Adrienne Camille Nelson (born 1967) is an American lawyer who is a United States district judge of the United States District Court for the District of Oregon. She previously served as a judge on the Multnomah County Circuit Court from 2006 to 2018 and a justice of the Oregon Supreme Court from 2018 to 2023.

Early life and career
Nelson was born in Kansas City, Missouri, in 1967, and grew up in southwestern Arkansas. She graduated from Gurdon High School in Gurdon, Arkansas, in 1985. Nelson's mother successfully sued her school district to allow Nelson to be valedictorian after her high school initially named a white student with a lower GPA to be valedictorian instead.

Nelson graduated summa cum laude from the University of Arkansas in 1990, with a BA in criminal justice and English. She completed a J.D. degree at the University of Texas School of Law in 1993.

Nelson moved to Portland, Oregon, in 1993, to be closer to her mother, who had previously relocated to the state. Nelson was a contract analyst for an insurance company for two years. She then worked as an attorney in private practice in Portland as a public defender, with Multnomah Defenders Inc, a non-profit public interest law firm, from 1996 to 1999, and for the law firm Bennett, Hartman, Morris & Kaplan LLP from 1999 to 2004. Nelson was a senior attorney in Student Legal and Mediation Services for Portland State University from 2004 to 2006. Nelson served as an adjunct professor at Lewis & Clark Law School from 2002 to 2005.

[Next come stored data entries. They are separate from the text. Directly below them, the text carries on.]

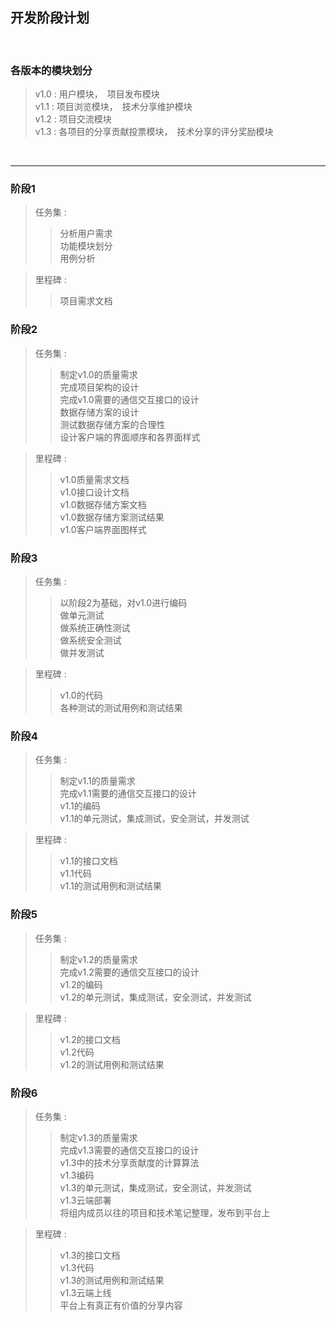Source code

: ## 开发阶段计划 ##
<br/>

### 各版本的模块划分 ###
> v1.0 : 用户模块，　项目发布模块  
> v1.1 : 项目浏览模块，　技术分享维护模块  
> v1.2 : 项目交流模块  
> v1.3 : 各项目的分享贡献投票模块，　技术分享的评分奖励模块  
<br/>

----------------------------------------

### 阶段1 ###
> 任务集 :  
>> 分析用户需求  
>> 功能模块划分  
>> 用例分析  

> 里程碑 :  
>> 项目需求文档  

### 阶段2 ###
> 任务集 :  
>> 制定v1.0的质量需求  
>> 完成项目架构的设计  
>> 完成v1.0需要的通信交互接口的设计  
>> 数据存储方案的设计  
>> 测试数据存储方案的合理性  
>> 设计客户端的界面顺序和各界面样式  

> 里程碑 :  
>> v1.0质量需求文档  
>> v1.0接口设计文档  
>> v1.0数据存储方案文档  
>> v1.0数据存储方案测试结果  
>> v1.0客户端界面图样式  

### 阶段3 ###
> 任务集 :  
>> 以阶段2为基础，对v1.0进行编码  
>> 做单元测试  
>> 做系统正确性测试  
>> 做系统安全测试  
>> 做并发测试  

> 里程碑 :  
>> v1.0的代码  
>> 各种测试的测试用例和测试结果  

### 阶段4 ###
> 任务集 :  
>> 制定v1.1的质量需求  
>> 完成v1.1需要的通信交互接口的设计  
>> v1.1的编码  
>> v1.1的单元测试，集成测试，安全测试，并发测试  

> 里程碑 :  
>> v1.1的接口文档  
>> v1.1代码  
>> v1.1的测试用例和测试结果  

### 阶段5 ###
> 任务集 :  
>> 制定v1.2的质量需求  
>> 完成v1.2需要的通信交互接口的设计  
>> v1.2的编码  
>> v1.2的单元测试，集成测试，安全测试，并发测试  

> 里程碑 :  
>> v1.2的接口文档  
>> v1.2代码  
>> v1.2的测试用例和测试结果  

### 阶段6 ###
> 任务集 :  
>> 制定v1.3的质量需求  
>> 完成v1.3需要的通信交互接口的设计  
>> v1.3中的技术分享贡献度的计算算法  
>> v1.3编码  
>> v1.3的单元测试，集成测试，安全测试，并发测试  
>> v1.3云端部署  
>> 将组内成员以往的项目和技术笔记整理，发布到平台上  

> 里程碑 :  
>> v1.3的接口文档  
>> v1.3代码  
>> v1.3的测试用例和测试结果  
>> v1.3云端上线  
>> 平台上有真正有价值的分享内容  

<br/>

Nelson has been a member of the American Bar Association House of Delegates and the ABA Commission on Disability Rights. She received the Oregon Women Lawyers (OWLs) Judge Mercedes Deiz Award in 2003, and the Oregon State Bar President's Public Service Award in 2007. She has also served as president of the Multnomah Bar Foundation and president of the Oregon State Bar Foundation Board.

Judicial service

Oregon circuit court 
Governor Ted Kulongoski appointed Nelson as a judge on the Multnomah County Circuit Court in February 2006, to replace Sidney Galton. She was re-elected to a new six-year term in 2012.

Oregon Supreme  Court 
Governor Kate Brown appointed Nelson to the Oregon Supreme Court in January 2018, to replace justice Jack Landau, who retired on December 31, 2017. Nelson's term on the Supreme Court ended in January 2019, but she was elected to a full six year term in November 2018.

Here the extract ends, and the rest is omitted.